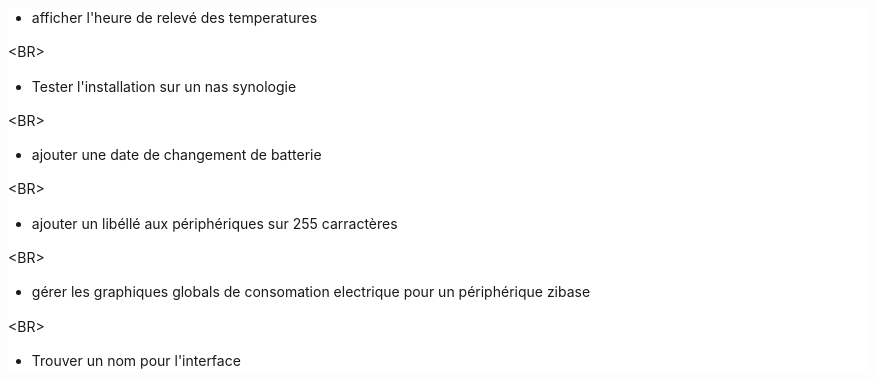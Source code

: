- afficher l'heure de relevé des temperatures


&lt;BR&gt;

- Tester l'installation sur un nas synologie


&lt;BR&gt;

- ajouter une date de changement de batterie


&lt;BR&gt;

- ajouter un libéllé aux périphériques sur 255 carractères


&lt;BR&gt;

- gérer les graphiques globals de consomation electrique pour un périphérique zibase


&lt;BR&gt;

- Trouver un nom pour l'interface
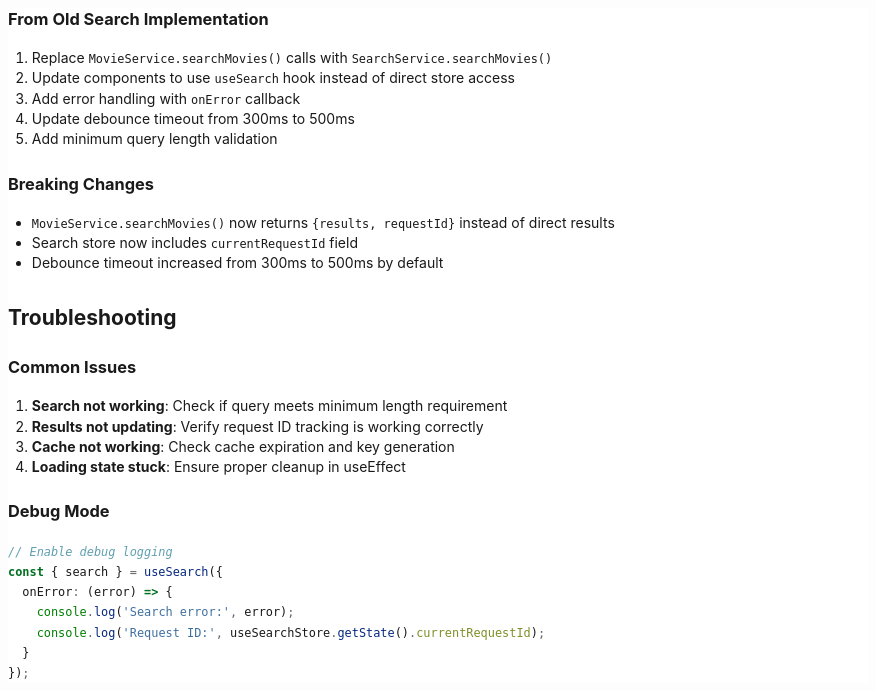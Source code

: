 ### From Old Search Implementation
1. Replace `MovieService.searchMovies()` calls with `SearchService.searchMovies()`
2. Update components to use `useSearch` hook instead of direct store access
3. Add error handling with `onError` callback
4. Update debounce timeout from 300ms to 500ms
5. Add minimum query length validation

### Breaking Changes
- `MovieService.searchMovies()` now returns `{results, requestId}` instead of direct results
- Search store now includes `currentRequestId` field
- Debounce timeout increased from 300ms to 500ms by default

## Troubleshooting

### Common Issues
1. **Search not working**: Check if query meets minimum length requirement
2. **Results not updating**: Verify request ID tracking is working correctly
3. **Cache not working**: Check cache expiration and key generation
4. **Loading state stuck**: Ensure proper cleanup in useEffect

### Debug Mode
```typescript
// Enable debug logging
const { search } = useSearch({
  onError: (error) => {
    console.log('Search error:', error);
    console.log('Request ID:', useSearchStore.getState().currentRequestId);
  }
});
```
--
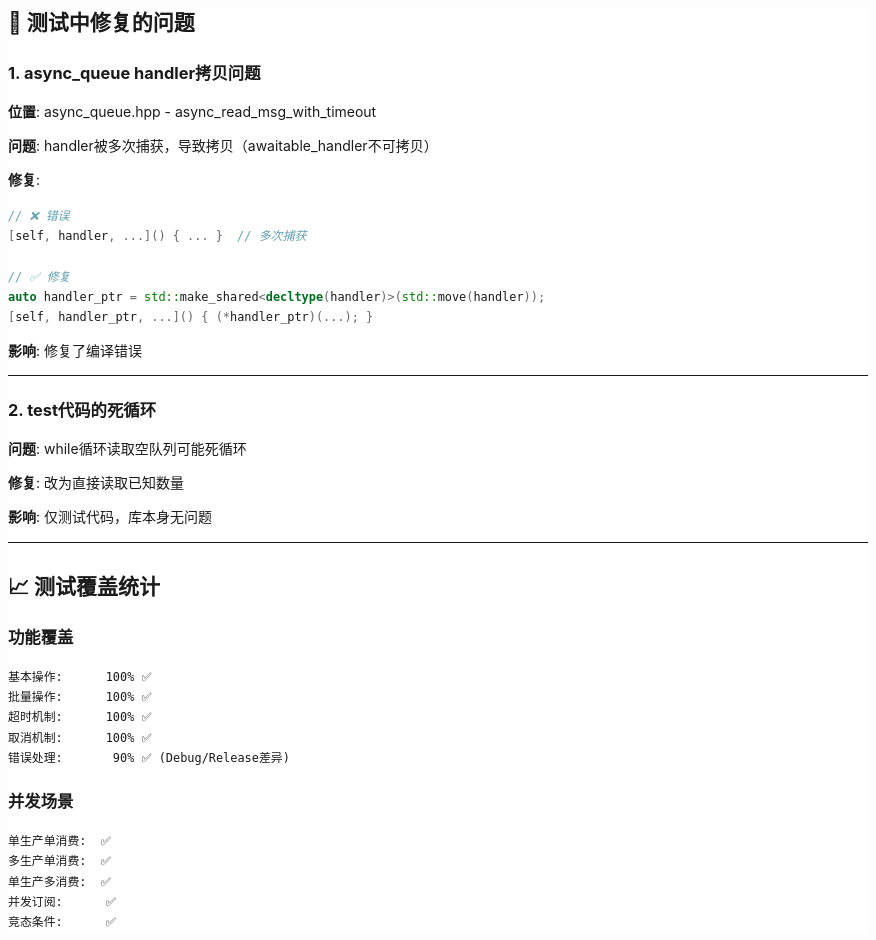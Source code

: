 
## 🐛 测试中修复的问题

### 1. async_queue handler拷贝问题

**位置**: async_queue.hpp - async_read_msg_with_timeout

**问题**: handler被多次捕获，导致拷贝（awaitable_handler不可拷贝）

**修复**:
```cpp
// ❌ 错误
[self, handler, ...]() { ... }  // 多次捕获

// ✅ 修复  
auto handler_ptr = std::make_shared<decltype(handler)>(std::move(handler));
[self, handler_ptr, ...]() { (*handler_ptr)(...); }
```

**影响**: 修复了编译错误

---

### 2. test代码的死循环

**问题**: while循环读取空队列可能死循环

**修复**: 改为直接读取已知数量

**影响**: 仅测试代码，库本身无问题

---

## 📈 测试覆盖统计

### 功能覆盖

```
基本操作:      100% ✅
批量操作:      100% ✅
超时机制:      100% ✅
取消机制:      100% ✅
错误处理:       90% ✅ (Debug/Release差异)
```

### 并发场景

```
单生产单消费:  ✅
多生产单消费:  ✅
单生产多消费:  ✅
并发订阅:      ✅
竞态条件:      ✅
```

Exercise directions:
Pull out all lines of the data with the string "error".

Response to this task:
3. Add error handling with `onError` callback
  onError: (error) => {
    console.log('Search error:', error);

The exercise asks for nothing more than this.